The practice of the observation requires the knowledge of some fundamental operations of the observational astronomy : to know to point the telescope, to know to identify a field and to find the sought object even if its magnitude is low. First of all, it is necessary to proceed to this type of handling by observing characteristic fields (stellar clusters, galaxies...) and by seeking certain objects of the solar system (Pluto, comets, asteroids) visible at that time.
The small bodies of the solar system are many objects which interest much the astronomers because of their variety, their dynamic and physical characteristics and which can give essential information concerning the origin and the evolution of the solar system.
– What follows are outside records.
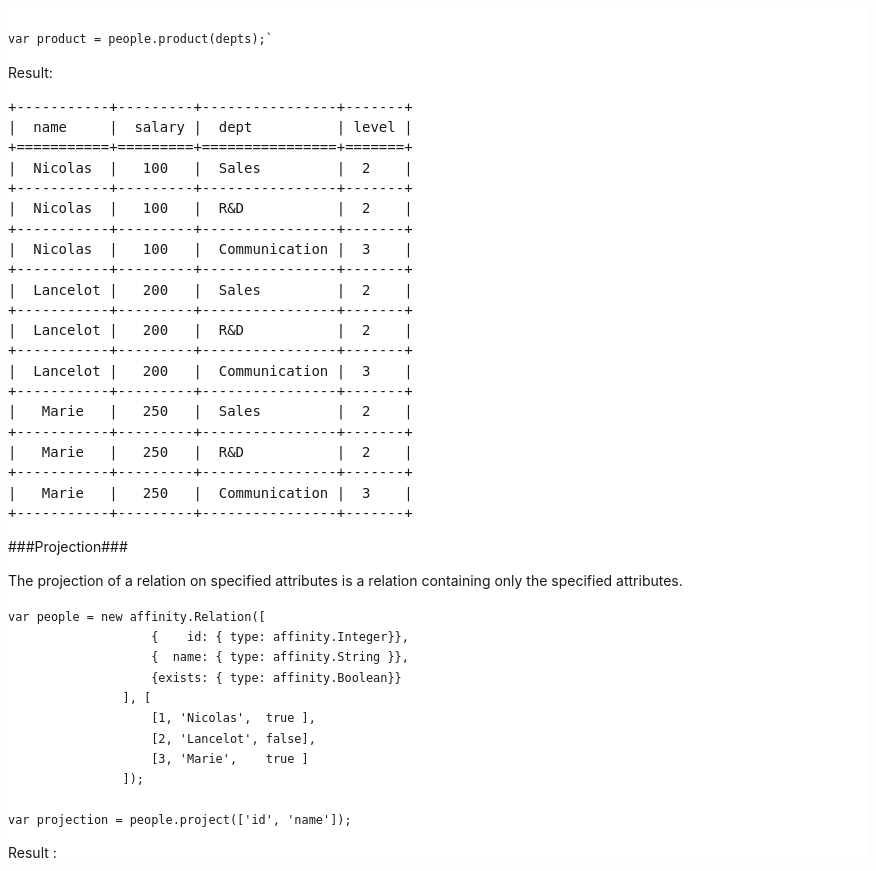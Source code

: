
 ```
               
var product = people.product(depts);`
```

Result:
<pre>
+-----------+---------+----------------+-------+
|  name     |  salary |  dept          | level |
+===========+=========+================+=======+
|  Nicolas  |   100   |  Sales         |  2    |
+-----------+---------+----------------+-------+
|  Nicolas  |   100   |  R&D           |  2    |
+-----------+---------+----------------+-------+
|  Nicolas  |   100   |  Communication |  3    |
+-----------+---------+----------------+-------+
|  Lancelot |   200   |  Sales         |  2    |
+-----------+---------+----------------+-------+
|  Lancelot |   200   |  R&D           |  2    |
+-----------+---------+----------------+-------+
|  Lancelot |   200   |  Communication |  3    |
+-----------+---------+----------------+-------+
|   Marie   |   250   |  Sales         |  2    |
+-----------+---------+----------------+-------+
|   Marie   |   250   |  R&D           |  2    |
+-----------+---------+----------------+-------+
|   Marie   |   250   |  Communication |  3    |
+-----------+---------+----------------+-------+
</pre>

###Projection###

The projection of a relation on specified attributes is a relation containing only the specified attributes.

```
var people = new affinity.Relation([
                    {    id: { type: affinity.Integer}},
                    {  name: { type: affinity.String }},
                    {exists: { type: affinity.Boolean}}
                ], [
                    [1, 'Nicolas',  true ],
                    [2, 'Lancelot', false],
                    [3, 'Marie',    true ]
                ]);
                
var projection = people.project(['id', 'name']);

```
Result : 
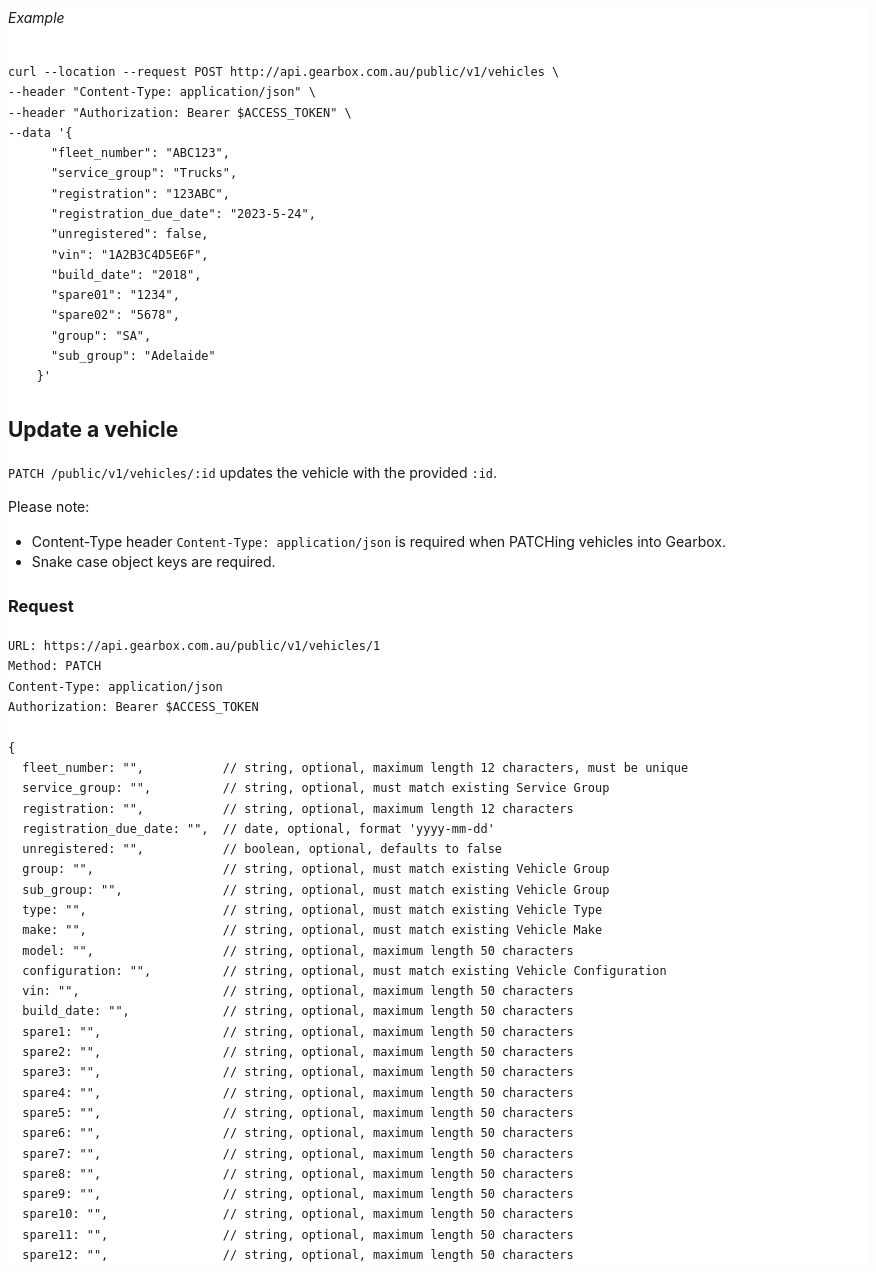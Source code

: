 ###### Example

```
curl --location --request POST http://api.gearbox.com.au/public/v1/vehicles \
--header "Content-Type: application/json" \
--header "Authorization: Bearer $ACCESS_TOKEN" \
--data '{
      "fleet_number": "ABC123",
      "service_group": "Trucks",
      "registration": "123ABC",
      "registration_due_date": "2023-5-24",
      "unregistered": false,
      "vin": "1A2B3C4D5E6F",
      "build_date": "2018",
      "spare01": "1234",
      "spare02": "5678",
      "group": "SA",
      "sub_group": "Adelaide"
    }' 
```

## Update a vehicle

`PATCH /public/v1/vehicles/:id` updates the vehicle with the provided `:id`.

Please note:

- Content-Type header `Content-Type: application/json` is required when PATCHing vehicles into Gearbox.
- Snake case object keys are required.

### Request

```
URL: https://api.gearbox.com.au/public/v1/vehicles/1
Method: PATCH
Content-Type: application/json
Authorization: Bearer $ACCESS_TOKEN

{
  fleet_number: "",           // string, optional, maximum length 12 characters, must be unique
  service_group: "",          // string, optional, must match existing Service Group
  registration: "",           // string, optional, maximum length 12 characters
  registration_due_date: "",  // date, optional, format 'yyyy-mm-dd'
  unregistered: "",           // boolean, optional, defaults to false
  group: "",                  // string, optional, must match existing Vehicle Group
  sub_group: "",              // string, optional, must match existing Vehicle Group
  type: "",                   // string, optional, must match existing Vehicle Type
  make: "",                   // string, optional, must match existing Vehicle Make
  model: "",                  // string, optional, maximum length 50 characters
  configuration: "",          // string, optional, must match existing Vehicle Configuration
  vin: "",                    // string, optional, maximum length 50 characters
  build_date: "",             // string, optional, maximum length 50 characters
  spare1: "",                 // string, optional, maximum length 50 characters
  spare2: "",                 // string, optional, maximum length 50 characters
  spare3: "",                 // string, optional, maximum length 50 characters
  spare4: "",                 // string, optional, maximum length 50 characters
  spare5: "",                 // string, optional, maximum length 50 characters
  spare6: "",                 // string, optional, maximum length 50 characters
  spare7: "",                 // string, optional, maximum length 50 characters
  spare8: "",                 // string, optional, maximum length 50 characters
  spare9: "",                 // string, optional, maximum length 50 characters
  spare10: "",                // string, optional, maximum length 50 characters
  spare11: "",                // string, optional, maximum length 50 characters
  spare12: "",                // string, optional, maximum length 50 characters
```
During the training course, astrometrical observations of these bodies will be carried out by using simple software of astrometrical reduction.
The small bodies of the solar system, often visible high speed, present particular phenomena giving access to very great astrometrical precisions: the occultations phenomena : stellar and mutual occultations. These two types of observation will be practiced during the training course as such phenomena are observable.
In the case of stellar occultations, it will be a question of seeking to observe a fast variation of luminous flow when a small body passes in front of a star. In case of success these observations give access to astrometrical measurements of a relative precision of about a 0.001 second of degree and to the shape of these objects.
In 1997 we could observe a very active comet, the Hale-Bopp comet. If the observation of a very brilliant comet is rare, many comets are however, observable each year and research and observation of the movement of these comets compared to the star field will be carried out.
To carry out useful astrometrical observations, it is necessary to know the geometry of the CCD target. For that it is possible to carry out the acquisition of known stellar fields images, well measured by other astrometrical instruments. One can use for that the double star or globular clusters observation. The difficulty often lies in the fact of choosing objects of small field calibration (core of globular cluster) near the field of the objects of which we study astrometry. We proceed to this type of observation of calibration by observing certain double stars and the clusters M13, M67, M53. These observations should enable us to determine target constants useful for the astrometrical reduction of any other object.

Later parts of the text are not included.